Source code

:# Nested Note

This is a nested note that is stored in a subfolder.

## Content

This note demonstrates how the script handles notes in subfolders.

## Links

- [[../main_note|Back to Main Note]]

■ Brief
Exactly reproduce every record.

■ Worked solution
Source code

:# Nested Note

This is a nested note that is stored in a subfolder.

## Content

This note demonstrates how the script handles notes in subfolders.

## Links

- [[../main_note|Back to Main Note]]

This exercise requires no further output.